Was ist los... im Kubin-Haus Zwickledt

Kubin-Haus Zwickledt

Gabriele Kutschera. Eisenskulpturen

Eröffnung
19:00 Uhr
Fr, 5. Jul 2019

Gabriele Kutschera. Eisenskulpturen

Eröffnung: Freitag, 5. Juli 2019, 19.00 Uhr
Ausstellungsdauer: 6. Juli bis 28. Juli 2019
(veranstaltet von der Landesgalerie Linz)

Die österreichische Künstlerin Gabriele Kutschera (geb. 1950 in Wien) widmet sich vor allem dem Medium Eisen. Durch ihre intensive Auseinandersetzung mit der Formfindung und dem Material gelangt sie zu raumgreifenden skulpturalen Ergebnissen, die dem Material eine unerwartete Leichtigkeit abgewinnen. Daneben entsteht ein spannendes zeichnerisches Werk. Aus beiden Werkgruppen werden im Kubinhaus Beispiele zu sehen sein.

Gabriele Kutschera lebt und arbeitet in Wien und in Bad Wimsbach-Neydharting, OÖ.

Kubin-Haus Zwickledt

Meine Arche. Kubins Lebenswelt in Zwickledt

Eröffnung
19:00 Uhr
Fr, 30. Aug 2019

Meine Arche. Kubins Lebenswelt in Zwickledt

Eröffnung: Freitag, 30. August 2019, 19.00 Uhr
Ausstellungsdauer: 31. August bis 22. September 2019
(veranstaltet von der Landesgalerie Linz)

Im Oktober 1906 übersiedelt Alfred Kubin mit seiner Frau Hedwig von München nach Zwickledt, einem kleinen Schlösschen nahe Wernstein am Inn, das sie bis zu ihren Tod bewohnen. Über Jahrzehnte entstehen hier seine Werke, die ihn zu einem der wichtigsten Künstler Österreichs machen. In Zwickledt, seiner „Arche“, fühlt er sich heimisch. In gewohnter Alltagsroutine zeichnet er, schreibt Briefe und erkundet die nähere Umgebung in langen Spaziergängen. Kubins Interesse für das Leben seiner Mitmenschen, für „dieses kleine ländliche Welttheater“ (Alfred Kubin), ist groß. Er ist ein genauer Beobachter. Vieles, was er sieht, fließt in Skizzen ein und wird später in ausgearbeiteten Tuschezeichnungen verwendet. Manches bleibt einem kleinen, eingeweihten Kreis vorbehalten. Es sind Skizzen, in welchen er das Alltagsleben humorvoll in kurzen, prägnanten Strichen erfasst, sich manchmal der Karikatur annähert. Kubin zeichnet Bildergeschichten, die an Wilhelm Busch erinnern, und ganz ähnlich sind es die Missgeschicke, Eigenheiten und Eigenschaften der Menschen, die die BetrachterInnen zum Schmunzeln bringen.

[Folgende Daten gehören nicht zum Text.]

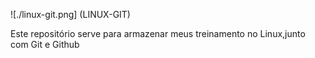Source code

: ![./linux-git.png] (LINUX-GIT)

Este repositório serve para armazenar meus treinamento no Linux,junto com Git e Github
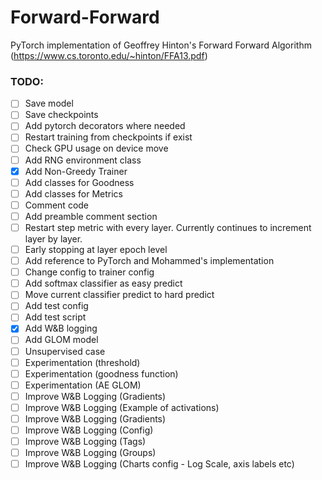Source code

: # Forward-Forward

PyTorch implementation of Geoffrey Hinton's Forward Forward Algorithm (https://www.cs.toronto.edu/~hinton/FFA13.pdf)

### TODO:

- [ ] Save model
- [ ] Save checkpoints
- [ ] Add pytorch decorators where needed
- [ ] Restart training from checkpoints if exist
- [ ] Check GPU usage on device move
- [ ] Add RNG environment class
- [x] Add Non-Greedy Trainer
- [ ] Add classes for Goodness
- [ ] Add classes for Metrics
- [ ] Comment code
- [ ] Add preamble comment section
- [ ] Restart step metric with every layer. Currently continues to increment layer by layer.
- [ ] Early stopping at layer epoch level
- [ ] Add reference to PyTorch and Mohammed's implementation
- [ ] Change config to trainer config
- [ ] Add softmax classifier as easy predict
- [ ] Move current classifier predict to hard predict
- [ ] Add test config
- [ ] Add test script
- [x] Add W&B logging
- [ ] Add GLOM model
- [ ] Unsupervised case
- [ ] Experimentation (threshold)
- [ ] Experimentation (goodness function)
- [ ] Experimentation (AE GLOM)
- [ ] Improve W&B Logging (Gradients)
- [ ] Improve W&B Logging (Example of activations)
- [ ] Improve W&B Logging (Gradients)
- [ ] Improve W&B Logging (Config)
- [ ] Improve W&B Logging (Tags)
- [ ] Improve W&B Logging (Groups)
- [ ] Improve W&B Logging (Charts config - Log Scale, axis labels etc)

Auf Grund der wirtschaftlichen Verhältnisse sind zum (Über)Leben in Zwickledt ein Gemüsegarten und Nutztiere notwendig. Zu letzteren gesellen sich zahlreiche Kater, eine Krähe, ein Reh und sogar zwei Affen, die für Tumult in Kubins Haushalt sorgen. Diese verewigt er nicht nur bildlich, sondern er beschreibt auch sich und sein Verhältnis zur Tierwelt, das zwischen Liebe und Überforderung changiert, in Kurzgeschichten.

Ein besonderer Glücksfall ist die Schenkung von Elisabeth Bruckmüller, einer Nichte Kubins. Durch sie gelangten zahlreiche Blätter mit Widmungen des Onkels in den Besitz des Oö. Landesmuseums. Zumeist haben diese Arbeiten inhaltlich einen familiären Bezug. Ergänzt wird die Auswahl mit Bleistiftzeichnungen von Familienmitgliedern sowie einem der seltenen Selbstporträts Alfred Kubins.